King Matthew W, Resick Patricia A
Women's Health Sciences Division, National Center for PTSD, VA Boston Healthcare System.
J Consult Clin Psychol. 2014 Oct;82(5):895-905. doi: 10.1037/a0035886. Epub 2014 Mar 3.
Data mining of treatment study results can reveal unforeseen but critical insights, such as who receives the most benefit from treatment and under what circumstances. The usefulness and legitimacy of exploratory data analysis have received relatively little recognition, however, and analytic methods well suited to the task are not widely known in psychology. With roots in computer science and statistics, statistical learning approaches offer a credible option: These methods take a more inductive approach to building a model than is done in traditional regression, allowing the data greater role in suggesting the correct relationships between variables rather than imposing them a priori. Classification and regression trees are presented as a powerful, flexible exemplar of statistical learning methods. Trees allow researchers to efficiently identify useful predictors of an outcome and discover interactions between predictors without the need to anticipate and specify these in advance, making them ideal for revealing patterns that inform hypotheses about treatment effects. Trees can also provide a predictive model for forecasting outcomes as an aid to clinical decision making. This primer describes how tree models are constructed, how the results are interpreted and evaluated, and how trees overcome some of the complexities of traditional regression. Examples are drawn from randomized clinical trial data and highlight some interpretations of particular interest to treatment researchers. The limitations of tree models are discussed, and suggestions for further reading and choices in software are offered.

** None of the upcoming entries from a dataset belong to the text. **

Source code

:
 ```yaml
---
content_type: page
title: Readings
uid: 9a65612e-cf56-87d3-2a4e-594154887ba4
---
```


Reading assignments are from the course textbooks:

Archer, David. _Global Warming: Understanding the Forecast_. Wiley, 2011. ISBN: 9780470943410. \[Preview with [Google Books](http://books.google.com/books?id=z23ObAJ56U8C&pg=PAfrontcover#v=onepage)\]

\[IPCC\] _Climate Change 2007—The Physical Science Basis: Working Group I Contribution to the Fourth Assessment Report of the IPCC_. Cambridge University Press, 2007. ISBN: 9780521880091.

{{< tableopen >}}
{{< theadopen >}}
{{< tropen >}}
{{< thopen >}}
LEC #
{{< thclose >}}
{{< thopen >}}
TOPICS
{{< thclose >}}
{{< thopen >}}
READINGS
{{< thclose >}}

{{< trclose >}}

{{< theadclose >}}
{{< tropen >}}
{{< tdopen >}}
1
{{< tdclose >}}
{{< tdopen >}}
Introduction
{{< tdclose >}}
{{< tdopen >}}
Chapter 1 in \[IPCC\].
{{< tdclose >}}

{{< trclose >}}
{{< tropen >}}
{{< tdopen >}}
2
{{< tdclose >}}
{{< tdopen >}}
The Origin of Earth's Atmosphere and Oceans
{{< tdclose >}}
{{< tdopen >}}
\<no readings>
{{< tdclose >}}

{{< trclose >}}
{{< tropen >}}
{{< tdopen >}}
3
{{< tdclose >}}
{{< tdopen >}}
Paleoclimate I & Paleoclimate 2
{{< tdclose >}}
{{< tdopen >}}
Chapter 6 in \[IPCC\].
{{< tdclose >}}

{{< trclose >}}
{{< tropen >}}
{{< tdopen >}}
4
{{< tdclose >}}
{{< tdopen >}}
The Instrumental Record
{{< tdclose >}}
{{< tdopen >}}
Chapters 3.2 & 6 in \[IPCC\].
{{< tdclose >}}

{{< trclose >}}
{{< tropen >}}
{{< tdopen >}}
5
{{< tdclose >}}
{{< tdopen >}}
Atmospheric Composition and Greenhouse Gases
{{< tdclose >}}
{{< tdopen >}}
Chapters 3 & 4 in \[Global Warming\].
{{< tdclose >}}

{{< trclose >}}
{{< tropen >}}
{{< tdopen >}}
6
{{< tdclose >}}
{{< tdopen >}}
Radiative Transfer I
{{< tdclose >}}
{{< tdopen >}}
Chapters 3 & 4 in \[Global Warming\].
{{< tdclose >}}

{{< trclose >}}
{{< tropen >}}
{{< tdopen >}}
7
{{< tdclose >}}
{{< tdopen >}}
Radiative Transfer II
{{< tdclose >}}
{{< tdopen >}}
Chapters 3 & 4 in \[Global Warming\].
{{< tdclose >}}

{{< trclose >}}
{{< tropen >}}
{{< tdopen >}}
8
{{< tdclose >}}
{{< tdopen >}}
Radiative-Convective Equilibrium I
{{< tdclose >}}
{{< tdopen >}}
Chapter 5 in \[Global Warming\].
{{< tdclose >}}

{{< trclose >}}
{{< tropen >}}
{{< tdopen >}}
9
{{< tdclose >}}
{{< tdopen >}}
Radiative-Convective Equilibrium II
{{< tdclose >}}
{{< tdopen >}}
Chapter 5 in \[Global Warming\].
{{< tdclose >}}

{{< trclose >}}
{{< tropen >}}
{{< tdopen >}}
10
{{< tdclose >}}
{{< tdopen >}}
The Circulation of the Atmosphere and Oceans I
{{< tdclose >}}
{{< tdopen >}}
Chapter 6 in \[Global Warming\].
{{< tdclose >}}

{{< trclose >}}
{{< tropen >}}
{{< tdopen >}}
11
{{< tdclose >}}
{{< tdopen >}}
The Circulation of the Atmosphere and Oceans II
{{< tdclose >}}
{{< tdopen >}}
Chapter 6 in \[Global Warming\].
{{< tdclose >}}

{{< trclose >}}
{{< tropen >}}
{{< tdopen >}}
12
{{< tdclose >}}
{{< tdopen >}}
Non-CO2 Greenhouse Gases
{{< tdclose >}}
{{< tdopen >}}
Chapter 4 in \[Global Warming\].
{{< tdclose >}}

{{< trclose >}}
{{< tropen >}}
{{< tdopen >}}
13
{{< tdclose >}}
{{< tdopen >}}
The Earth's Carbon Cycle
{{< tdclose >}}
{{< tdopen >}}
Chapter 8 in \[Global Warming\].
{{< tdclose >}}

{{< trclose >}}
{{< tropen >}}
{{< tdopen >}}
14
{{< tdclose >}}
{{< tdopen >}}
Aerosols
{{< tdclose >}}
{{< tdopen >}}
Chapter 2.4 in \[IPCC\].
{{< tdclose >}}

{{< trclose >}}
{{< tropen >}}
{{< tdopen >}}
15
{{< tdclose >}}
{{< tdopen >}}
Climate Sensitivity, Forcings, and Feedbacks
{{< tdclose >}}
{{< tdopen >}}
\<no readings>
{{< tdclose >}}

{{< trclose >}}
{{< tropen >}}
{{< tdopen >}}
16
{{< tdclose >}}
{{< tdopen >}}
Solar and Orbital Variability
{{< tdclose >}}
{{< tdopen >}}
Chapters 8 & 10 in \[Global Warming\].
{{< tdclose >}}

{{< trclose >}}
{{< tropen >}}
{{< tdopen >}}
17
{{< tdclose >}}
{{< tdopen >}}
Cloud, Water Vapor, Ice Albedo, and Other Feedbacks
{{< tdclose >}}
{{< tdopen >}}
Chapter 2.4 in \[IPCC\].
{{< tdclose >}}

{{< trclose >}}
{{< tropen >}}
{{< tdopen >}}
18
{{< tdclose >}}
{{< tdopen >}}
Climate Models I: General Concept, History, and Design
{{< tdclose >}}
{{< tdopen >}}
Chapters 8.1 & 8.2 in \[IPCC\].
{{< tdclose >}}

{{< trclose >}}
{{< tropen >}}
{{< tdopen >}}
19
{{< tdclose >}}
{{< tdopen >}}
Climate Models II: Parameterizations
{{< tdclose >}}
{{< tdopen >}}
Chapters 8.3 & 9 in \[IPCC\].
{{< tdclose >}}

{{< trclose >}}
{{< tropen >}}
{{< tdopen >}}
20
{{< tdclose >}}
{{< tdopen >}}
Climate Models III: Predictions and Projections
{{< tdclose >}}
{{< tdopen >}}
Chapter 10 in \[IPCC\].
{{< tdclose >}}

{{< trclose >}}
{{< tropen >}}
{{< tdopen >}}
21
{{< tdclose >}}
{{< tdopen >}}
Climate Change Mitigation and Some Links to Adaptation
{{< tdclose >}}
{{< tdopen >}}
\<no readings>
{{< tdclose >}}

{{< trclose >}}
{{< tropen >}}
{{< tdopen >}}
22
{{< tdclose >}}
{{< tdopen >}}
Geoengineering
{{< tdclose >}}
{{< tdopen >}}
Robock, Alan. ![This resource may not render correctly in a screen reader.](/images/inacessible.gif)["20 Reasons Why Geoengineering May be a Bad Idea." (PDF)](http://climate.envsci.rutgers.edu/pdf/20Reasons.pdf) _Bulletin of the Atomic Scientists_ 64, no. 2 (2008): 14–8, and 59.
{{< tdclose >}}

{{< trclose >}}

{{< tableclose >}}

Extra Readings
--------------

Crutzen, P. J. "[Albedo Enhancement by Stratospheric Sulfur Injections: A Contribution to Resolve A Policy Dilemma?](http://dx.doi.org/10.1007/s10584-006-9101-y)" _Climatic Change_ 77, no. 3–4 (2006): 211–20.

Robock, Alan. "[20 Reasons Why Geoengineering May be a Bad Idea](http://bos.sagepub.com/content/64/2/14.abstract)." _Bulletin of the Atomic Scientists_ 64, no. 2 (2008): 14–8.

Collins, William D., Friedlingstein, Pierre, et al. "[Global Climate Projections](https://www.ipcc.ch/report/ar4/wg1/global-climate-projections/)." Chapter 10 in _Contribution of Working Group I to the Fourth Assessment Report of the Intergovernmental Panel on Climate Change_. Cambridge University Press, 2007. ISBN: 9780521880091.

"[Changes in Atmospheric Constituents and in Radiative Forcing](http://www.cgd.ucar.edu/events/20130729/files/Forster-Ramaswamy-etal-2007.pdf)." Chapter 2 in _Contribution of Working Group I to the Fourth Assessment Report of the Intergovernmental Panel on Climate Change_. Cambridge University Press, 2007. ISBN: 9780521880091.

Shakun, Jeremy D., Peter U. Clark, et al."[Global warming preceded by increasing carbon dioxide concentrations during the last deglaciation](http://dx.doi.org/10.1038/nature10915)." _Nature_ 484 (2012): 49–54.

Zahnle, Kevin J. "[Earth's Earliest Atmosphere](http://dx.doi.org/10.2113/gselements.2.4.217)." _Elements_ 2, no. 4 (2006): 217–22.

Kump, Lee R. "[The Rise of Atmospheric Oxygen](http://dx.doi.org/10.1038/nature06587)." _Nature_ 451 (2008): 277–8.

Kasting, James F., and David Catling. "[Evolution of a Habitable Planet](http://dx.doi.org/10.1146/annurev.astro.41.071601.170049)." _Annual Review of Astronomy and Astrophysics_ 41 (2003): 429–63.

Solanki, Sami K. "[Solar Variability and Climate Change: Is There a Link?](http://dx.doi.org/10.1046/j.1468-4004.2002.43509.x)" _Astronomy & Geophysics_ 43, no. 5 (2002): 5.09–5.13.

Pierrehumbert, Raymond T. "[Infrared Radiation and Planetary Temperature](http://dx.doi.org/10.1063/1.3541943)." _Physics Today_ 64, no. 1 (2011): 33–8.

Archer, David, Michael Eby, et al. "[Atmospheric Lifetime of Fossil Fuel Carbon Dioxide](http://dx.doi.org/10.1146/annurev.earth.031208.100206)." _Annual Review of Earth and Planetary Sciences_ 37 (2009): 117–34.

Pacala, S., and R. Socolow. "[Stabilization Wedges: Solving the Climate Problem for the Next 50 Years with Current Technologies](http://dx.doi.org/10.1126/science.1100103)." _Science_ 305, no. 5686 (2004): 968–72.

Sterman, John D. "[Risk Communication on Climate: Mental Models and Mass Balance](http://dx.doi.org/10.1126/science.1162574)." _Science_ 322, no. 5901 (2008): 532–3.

对治疗研究结果进行数据挖掘能够揭示一些未曾预料到但至关重要的见解,比如谁从治疗中获益最多以及在何种情况下获益。然而,探索性数据分析的实用性和合理性相对较少得到认可,而且适合这项任务的分析方法在心理学领域并不广为人知。统计学习方法源于计算机科学和统计学,提供了一个可靠的选择:与传统回归相比,这些方法采用更具归纳性的方式来构建模型,让数据在揭示变量之间的正确关系方面发挥更大作用,而不是预先强加这些关系。分类和回归树被作为统计学习方法的一种强大且灵活的范例呈现出来。树状图使研究人员能够高效地识别结果的有用预测因素,并发现预测因素之间的相互作用,而无需事先预测和指定这些因素,这使得它们非常适合揭示能够为关于治疗效果的假设提供依据的模式。树状图还可以提供一个预测模型来预测结果,以辅助临床决策。本入门指南描述了树状模型是如何构建的、结果是如何解释和评估的,以及树状图如何克服传统回归的一些复杂性。示例取自随机临床试验数据,并突出了治疗研究人员特别感兴趣的一些解释。讨论了树状模型的局限性,并提供了进一步阅读的建议和软件选择。